Gallup CEO Jim Clifton said:

“The single biggest decision you make in your job--bigger than all the rest--is who you name manager. When you name the wrong person manager, nothing fixes that bad decision. Not compensation, not benefits--nothing.”

This is a huge issue that can be resolved but most leaders are not willing to accept this yet. Many make assumptions on reasons behind the turnover rates. Most still believe it is money. They still want to believe command-control works - or any of the old industrial mindset principles that ruled offices for more than 150+ years. We all saw the benefits of Industrial Age but the negative aspects of this hierarchical structure on people’s productivity and health was ignored. Now it is a big concern. Because we have many studies and research. It is never easy to give up control and power for some managers. Until we look in the eye of the real issues we are facing, increase our awareness of what is actually happening; we cannot solve any of our turnover issues.

It is no coincidence that there are millions of articles that talk about engagement, culture, productivity, purpose, passion at work now more than ever. Because the era of believing people need to be told

  • what to do at work,

  • when to come and leave the office,

  • if and when they can leave for personal reasons

is gone.
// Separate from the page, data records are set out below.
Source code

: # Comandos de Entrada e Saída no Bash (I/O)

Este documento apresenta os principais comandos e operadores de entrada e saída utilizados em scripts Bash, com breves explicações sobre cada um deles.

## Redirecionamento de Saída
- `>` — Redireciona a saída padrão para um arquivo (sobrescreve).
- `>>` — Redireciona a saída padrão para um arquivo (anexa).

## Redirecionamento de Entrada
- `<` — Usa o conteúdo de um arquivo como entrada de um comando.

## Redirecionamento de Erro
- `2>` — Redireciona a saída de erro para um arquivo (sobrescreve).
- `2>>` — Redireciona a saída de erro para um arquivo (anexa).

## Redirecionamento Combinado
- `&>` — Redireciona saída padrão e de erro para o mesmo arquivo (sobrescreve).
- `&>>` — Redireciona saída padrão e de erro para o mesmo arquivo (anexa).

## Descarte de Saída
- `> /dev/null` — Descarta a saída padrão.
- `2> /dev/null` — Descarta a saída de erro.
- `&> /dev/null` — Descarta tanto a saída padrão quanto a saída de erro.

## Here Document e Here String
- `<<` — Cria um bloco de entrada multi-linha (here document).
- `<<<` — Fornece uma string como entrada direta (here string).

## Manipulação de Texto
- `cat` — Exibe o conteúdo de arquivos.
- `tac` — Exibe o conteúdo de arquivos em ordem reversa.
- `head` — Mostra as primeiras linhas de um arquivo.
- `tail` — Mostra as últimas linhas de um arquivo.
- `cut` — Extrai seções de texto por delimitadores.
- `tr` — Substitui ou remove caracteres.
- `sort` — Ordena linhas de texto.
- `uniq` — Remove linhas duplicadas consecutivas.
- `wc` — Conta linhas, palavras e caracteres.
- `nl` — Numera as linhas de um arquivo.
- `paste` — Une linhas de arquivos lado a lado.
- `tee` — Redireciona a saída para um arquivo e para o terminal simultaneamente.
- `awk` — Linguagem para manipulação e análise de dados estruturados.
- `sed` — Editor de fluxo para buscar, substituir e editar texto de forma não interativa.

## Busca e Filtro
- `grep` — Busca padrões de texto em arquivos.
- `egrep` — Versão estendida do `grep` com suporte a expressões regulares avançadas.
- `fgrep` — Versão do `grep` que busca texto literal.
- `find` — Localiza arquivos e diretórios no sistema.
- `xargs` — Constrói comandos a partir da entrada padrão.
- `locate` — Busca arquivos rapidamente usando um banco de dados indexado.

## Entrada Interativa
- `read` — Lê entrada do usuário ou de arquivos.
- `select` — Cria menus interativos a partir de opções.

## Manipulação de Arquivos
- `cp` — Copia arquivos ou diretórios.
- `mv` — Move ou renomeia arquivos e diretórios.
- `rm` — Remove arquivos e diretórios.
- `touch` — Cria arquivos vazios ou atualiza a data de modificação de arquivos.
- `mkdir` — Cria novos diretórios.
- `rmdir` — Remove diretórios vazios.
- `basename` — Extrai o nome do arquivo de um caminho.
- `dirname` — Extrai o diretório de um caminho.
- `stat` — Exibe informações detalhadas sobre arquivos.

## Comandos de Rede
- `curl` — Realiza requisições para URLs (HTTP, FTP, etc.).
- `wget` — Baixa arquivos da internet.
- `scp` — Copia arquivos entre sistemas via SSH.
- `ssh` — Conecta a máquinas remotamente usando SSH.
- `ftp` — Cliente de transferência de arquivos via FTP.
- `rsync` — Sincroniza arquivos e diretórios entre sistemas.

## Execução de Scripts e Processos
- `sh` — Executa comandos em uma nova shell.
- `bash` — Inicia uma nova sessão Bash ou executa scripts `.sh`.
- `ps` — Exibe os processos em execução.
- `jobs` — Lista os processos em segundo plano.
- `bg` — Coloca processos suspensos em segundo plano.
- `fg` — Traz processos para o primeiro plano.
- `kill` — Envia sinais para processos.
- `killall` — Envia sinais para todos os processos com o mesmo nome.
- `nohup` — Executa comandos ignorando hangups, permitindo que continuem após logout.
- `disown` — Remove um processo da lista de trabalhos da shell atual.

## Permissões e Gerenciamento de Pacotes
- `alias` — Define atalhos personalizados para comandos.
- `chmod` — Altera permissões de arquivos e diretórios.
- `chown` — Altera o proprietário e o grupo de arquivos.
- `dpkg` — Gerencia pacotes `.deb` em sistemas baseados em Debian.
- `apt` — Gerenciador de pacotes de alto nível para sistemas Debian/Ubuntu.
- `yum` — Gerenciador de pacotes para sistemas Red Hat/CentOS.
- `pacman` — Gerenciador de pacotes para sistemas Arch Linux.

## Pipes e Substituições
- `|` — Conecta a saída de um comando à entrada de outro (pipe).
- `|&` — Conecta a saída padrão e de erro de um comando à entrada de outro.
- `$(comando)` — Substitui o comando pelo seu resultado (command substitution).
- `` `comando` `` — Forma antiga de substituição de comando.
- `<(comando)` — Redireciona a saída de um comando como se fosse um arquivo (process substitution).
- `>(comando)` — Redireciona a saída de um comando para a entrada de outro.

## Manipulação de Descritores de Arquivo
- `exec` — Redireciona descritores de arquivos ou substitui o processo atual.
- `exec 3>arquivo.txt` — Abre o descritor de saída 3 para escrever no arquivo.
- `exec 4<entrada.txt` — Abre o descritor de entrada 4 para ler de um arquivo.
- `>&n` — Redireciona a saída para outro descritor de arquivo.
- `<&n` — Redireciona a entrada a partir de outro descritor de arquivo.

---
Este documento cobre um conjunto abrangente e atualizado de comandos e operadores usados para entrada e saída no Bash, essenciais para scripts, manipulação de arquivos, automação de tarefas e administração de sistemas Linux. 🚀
Some companies are holding tight to these old principles but it is no wonder they can neither attract nor retain their people. The new workforce mostly consists of Millennials and they will be 75% by 2025. They care about flexibility, be there for their children or people they love when needed, value experience over possession, want purpose beyond money, and also very conscious of where and how to spend their money.

People want autonomy, respect, and purpose at work. We always wanted them but now is the time that brought these very intrinsic needs of people into day light. After a lot of stress that led to physical problems in epidemic levels at work as the book Dying for a Paycheck by Jeffrey Pfeiffer explains in detail, the suffering of people has to come to an end.

Now is the time to scrutinize what we mean by “leadership” versus “management”. This is the key ingredient that will make a change in the workplace. Because from micro to macro level, we know how much of an impact leaders have in their environments. I see parents as leaders at home, teachers in classrooms, CEOs at companies, presidents in countries. We all know how the people at the top affect others in their ecosystems. We have to look at leading from a very different perspective that does not stroke the ego of those in important roles but rather gives every stakeholder a participative role. It is not only about those at the top or shareholders only. We have to lead our people more from a place of respect, trust, and contribution. It is proven again and again that people willingly follow leaders with these values instead of feeling obligated to do so because of their big titles.

It takes courage, self-awareness, and behind the scenes look to figure out the real challenges people face who work for us. And think about the difference we can make having happy and healthy people working for us. I wish this was the main reason to make the changes but even if some care about the bottom line more, there is huge savings too.

It is worth looking into reasons behind turnover. (From the example given above, if this organization can decrease its voluntary turnover by just 1 percent, it can save $32.9 million in one year!)